Lo sciopero dei panini, ovvero la tragicomica realtà di McDonald’s e dell’Italia

Sciopero McDonald's MilanoLo scorso 25 settembre per la prima volta ho visto i lavoratori di McDonald’s in sciopero. Uno sciopero in piena regola, con tanto di picchetti all’entrata del punto vendita di Milano Duomo (Da il Fatto Quotidiano: http://www.ilfattoquotidiano.it/2012/09/24/milano-da-mcdonalds-sciopero-del-panino-per-157-lavoratori/362521/).

E’ la prima volta che vedo il simbolo del precariato globalizzante multinazionale imperialista amerikano (e via discorrendo secondo la siddetta controcultura antagonista) bloccato da uno sciopero, e la cosa mi lascia perplesso, perchè il lavoro in un Fast Food è qualcosa di precarissimo e di solito utilizzato come tappabuchi tra la maturità e il lavoro vero.

Anche io ho lavorato in quel negozio, solo che si chiamava Burghy, parliamo del 1987, e ricordo che l’unico caso di sciopero annunciato (ma mai fatto) è stato in occasione del lancio della campagna pubblicitaria con nuovo panino al roast beef incluso, dove avevano messo in cassa solo le operatrici più carine, e quelle (e quelli) non fotomodellabili erano in produzione o cleaning. Ovviamente era un insulto ai diritti umani e alla femminilità post-femminista, e quindi si era annunciato uno sciopero proprio durante il galà minacciato dalle meno fotomodellabili rappresentanti sindacali. Ovviamente la proprietà si è scusata (li subito) e ha poi offerto una bottiglia di champagne ciascuno, perchè anche noi che si lavorava dovevamo festeggiare il nuovo panino (che tra l’altro era decisamente buono, e anche sano). Penso che abbiano voluto evitare di far figuracce con la stampa, tuttavia esisteva una politica di dialogo e di comune gestione dell’attività. Roba da fantascienza, basti pensare che per il mio part time a 24 ore settimanali ero pagato intorno al 1.400.000 lire (circa 700 euro) netti al mese, ed ero assunto con tutti i crismi e benefici del caso. Immagino che ora, 25 anni dopo lo stipendio di un operatore part time nello stesso negozio dove ho lavorato io, non sia molto aumentato, anzi sospetto che sia diminuito.

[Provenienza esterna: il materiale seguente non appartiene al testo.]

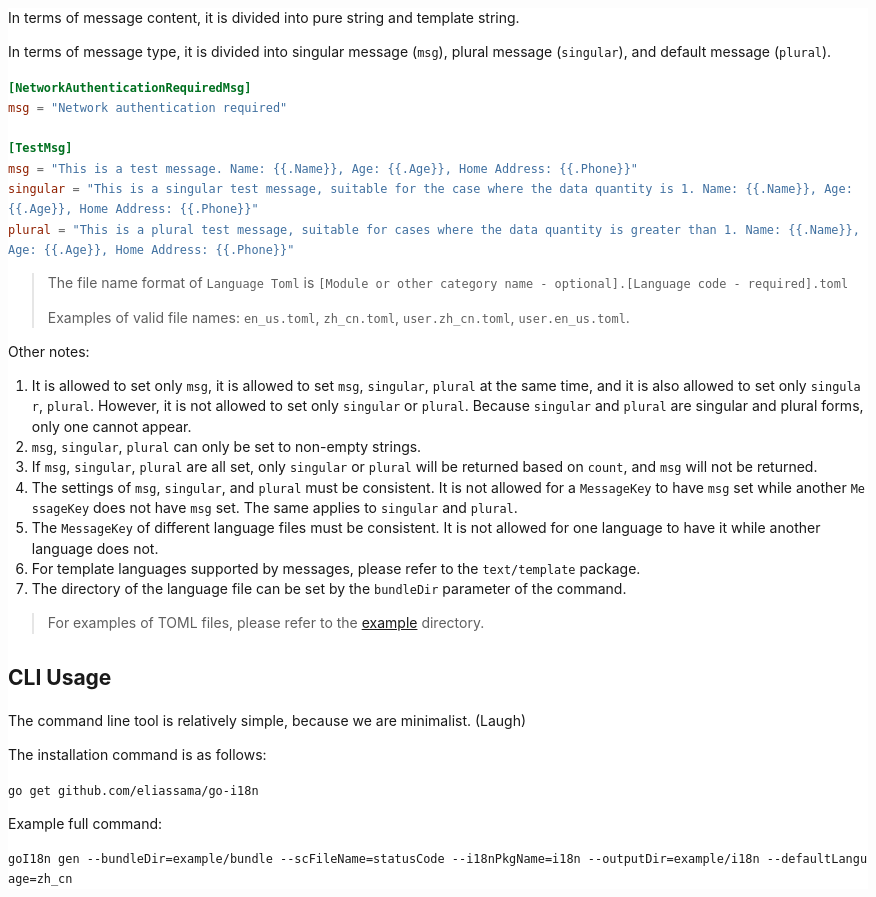 In terms of message content, it is divided into pure string and template string.

In terms of message type, it is divided into singular message (`msg`), plural message (`singular`), and default message (`plural`).

```toml
[NetworkAuthenticationRequiredMsg]
msg = "Network authentication required"

[TestMsg]
msg = "This is a test message. Name: {{.Name}}, Age: {{.Age}}, Home Address: {{.Phone}}"
singular = "This is a singular test message, suitable for the case where the data quantity is 1. Name: {{.Name}}, Age: {{.Age}}, Home Address: {{.Phone}}"
plural = "This is a plural test message, suitable for cases where the data quantity is greater than 1. Name: {{.Name}}, Age: {{.Age}}, Home Address: {{.Phone}}"
```

> The file name format of `Language Toml` is `[Module or other category name - optional].[Language code - required].toml`
>
> Examples of valid file names: `en_us.toml`, `zh_cn.toml`, `user.zh_cn.toml`, `user.en_us.toml`.

Other notes:

1. It is allowed to set only `msg`, it is allowed to set `msg`, `singular`, `plural` at the same time, and it is also allowed to set only `singular`, `plural`. However, it is not allowed to set only `singular` or `plural`. Because `singular` and `plural` are singular and plural forms, only one cannot appear.
2. `msg`, `singular`, `plural` can only be set to non-empty strings.
3. If `msg`, `singular`, `plural` are all set, only `singular` or `plural` will be returned based on `count`, and `msg` will not be returned.
4. The settings of `msg`, `singular`, and `plural` must be consistent. It is not allowed for a `MessageKey` to have `msg` set while another `MessageKey` does not have `msg` set. The same applies to `singular` and `plural`.
5. The `MessageKey` of different language files must be consistent. It is not allowed for one language to have it while another language does not.
6. For template languages ​​supported by messages, please refer to the `text/template` package.
7. The directory of the language file can be set by the `bundleDir` parameter of the command.

> For examples of TOML files, please refer to the [example](example) directory.

## CLI Usage

The command line tool is relatively simple, because we are minimalist. (Laugh)

The installation command is as follows:

```shell
go get github.com/eliassama/go-i18n
```

Example full command:

```shell
goI18n gen --bundleDir=example/bundle --scFileName=statusCode --i18nPkgName=i18n --outputDir=example/i18n --defaultLanguage=zh_cn
```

Sono diventato vecchio, perchè non mi sono reso ancora conto che ora il lavoro da McDonald’s è diventato importante e non è più un passaggio, è diventato (assurdamente) un lavoro fisso, e quindi chi ci lavora si aspetta la caratteristica fondamentale del lavoro fisso, la stabilità. Cosa impensabile un tempo, ma evidentemente i tempi cambiano. Colpa di McDonald’s? Colpa dei bamboccioni? Colpa del Governo (questo si sempre…). Il fatto è che trovo allarmante una tale mancanza di opportunità che provoca questo tipo di contestazioni, si sta scaldando il malcontento sociale e ciò porta a situazioni spiacevoli. Come in questi giorni succede in Grecia (http://ansamed.ansa.it/ansamed/it/notizie/stati/grecia/2012/09/26/Crisi-Grecia-sciopero-generale-tornano-scontri-Atene_7535480.html) ed in Spagna (http://ansamed.ansa.it/ansamed/it/notizie/rubriche/cronaca/2012/03/29/visualizza_new.html_158748977.html).

Il mondo sta cambiando velocemente, e chi è alle redini della società e delle società non riesce nemmeno a vederlo; che sia il caso di lasciare il posto?